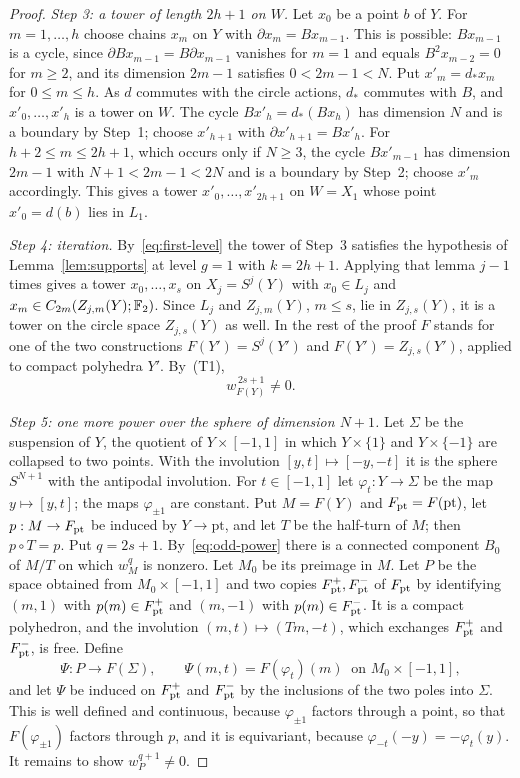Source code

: \begin{proof}
\emph{Step 3: a tower of length $2h+1$ on $W$.} Let $x_0$ be a point $b$ of $Y$. For $m=1,\ldots,h$ choose chains $x_m$ on $Y$ with $\partial x_m=Bx_{m-1}$. This is possible: $Bx_{m-1}$ is a cycle, since $\partial Bx_{m-1}=B\partial x_{m-1}$ vanishes for $m=1$ and equals $B^2x_{m-2}=0$ for $m\ge2$, and its dimension $2m-1$ satisfies $0<2m-1<N$. Put $x'_m=d_*x_m$ for $0\le m\le h$. As $d$ commutes with the circle actions, $d_*$ commutes with $B$, and $x'_0,\ldots,x'_h$ is a tower on $W$. The cycle $Bx'_h=d_*(Bx_h)$ has dimension $N$ and is a boundary by Step~1; choose $x'_{h+1}$ with $\partial x'_{h+1}=Bx'_h$. For $h+2\le m\le2h+1$, which occurs only if $N\ge3$, the cycle $Bx'_{m-1}$ has dimension $2m-1$ with $N+1<2m-1<2N$ and is a boundary by Step~2; choose $x'_m$ accordingly. This gives a tower $x'_0,\ldots,x'_{2h+1}$ on $W=X_1$ whose point $x'_0=d(b)$ lies in $L_1$.

\emph{Step 4: iteration.} By~\eqref{eq:first-level} the tower of Step~3 satisfies the hypothesis of Lemma~\ref{lem:supports} at level $g=1$ with $k=2h+1$. Applying that lemma $j-1$ times gives a tower $x_0,\ldots,x_s$ on $X_j=S^j(Y)$ with $x_0\in L_j$ and $x_m\in C_{2m}(Z_{j,m}(Y);\mathbb F_2)$. Since $L_j$ and $Z_{j,m}(Y)$, $m\le s$, lie in $Z_{j,s}(Y)$, it is a tower on the circle space $Z_{j,s}(Y)$ as well. In the rest of the proof $F$ stands for one of the two constructions $F(Y')=S^j(Y')$ and $F(Y')=Z_{j,s}(Y')$, applied to compact polyhedra $Y'$. By~(T1),
\begin{equation}\label{eq:odd-power}
 w_{F(Y)}^{\,2s+1}\ne0 .
\end{equation}

\emph{Step 5: one more power over the sphere of dimension $N+1$.} Let $\Sigma$ be the suspension of $Y$, the quotient of $Y\times[-1,1]$ in which $Y\times\{1\}$ and $Y\times\{-1\}$ are collapsed to two points. With the involution $[y,t]\mapsto[-y,-t]$ it is the sphere $S^{N+1}$ with the antipodal involution. For $t\in[-1,1]$ let $\varphi_t:Y\to\Sigma$ be the map $y\mapsto[y,t]$; the maps $\varphi_{\pm1}$ are constant. Put $M=F(Y)$ and $F_{\rm pt}=F(\mathrm{pt})$, let $p:M\to F_{\rm pt}$ be induced by $Y\to\mathrm{pt}$, and let $T$ be the half-turn of $M$; then $p\circ T=p$. Put $q=2s+1$. By~\eqref{eq:odd-power} there is a connected component $B_0$ of $M/T$ on which $w_M^q$ is nonzero. Let $M_0$ be its preimage in $M$. Let $P$ be the space obtained from $M_0\times[-1,1]$ and two copies $F_{\rm pt}^+,F_{\rm pt}^-$ of $F_{\rm pt}$ by identifying $(m,1)$ with $p(m)\in F_{\rm pt}^+$ and $(m,-1)$ with $p(m)\in F_{\rm pt}^-$. It is a compact polyhedron, and the involution $(m,t)\mapsto(Tm,-t)$, which exchanges $F_{\rm pt}^+$ and $F_{\rm pt}^-$, is free. Define
\[
 \Psi:P\to F(\Sigma),\qquad\Psi(m,t)=F(\varphi_t)(m)\ \text{ on }M_0\times[-1,1],
\]
and let $\Psi$ be induced on $F_{\rm pt}^+$ and $F_{\rm pt}^-$ by the inclusions of the two poles into $\Sigma$. This is well defined and continuous, because $\varphi_{\pm1}$ factors through a point, so that $F(\varphi_{\pm1})$ factors through $p$, and it is equivariant, because $\varphi_{-t}(-y)=-\varphi_t(y)$. It remains to show $w_P^{q+1}\ne0$.


\end{proof}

-- WHAT THE TASK ASKS --
Your answer should consist of copies of the lines above that include the string "proof".

-- SOLUTION TO THE EXERCISE --
: \begin{proof}
\emph{Step 4: iteration.} By~\eqref{eq:first-level} the tower of Step~3 satisfies the hypothesis of Lemma~\ref{lem:supports} at level $g=1$ with $k=2h+1$. Applying that lemma $j-1$ times gives a tower $x_0,\ldots,x_s$ on $X_j=S^j(Y)$ with $x_0\in L_j$ and $x_m\in C_{2m}(Z_{j,m}(Y);\mathbb F_2)$. Since $L_j$ and $Z_{j,m}(Y)$, $m\le s$, lie in $Z_{j,s}(Y)$, it is a tower on the circle space $Z_{j,s}(Y)$ as well. In the rest of the proof $F$ stands for one of the two constructions $F(Y')=S^j(Y')$ and $F(Y')=Z_{j,s}(Y')$, applied to compact polyhedra $Y'$. By~(T1),
\end{proof}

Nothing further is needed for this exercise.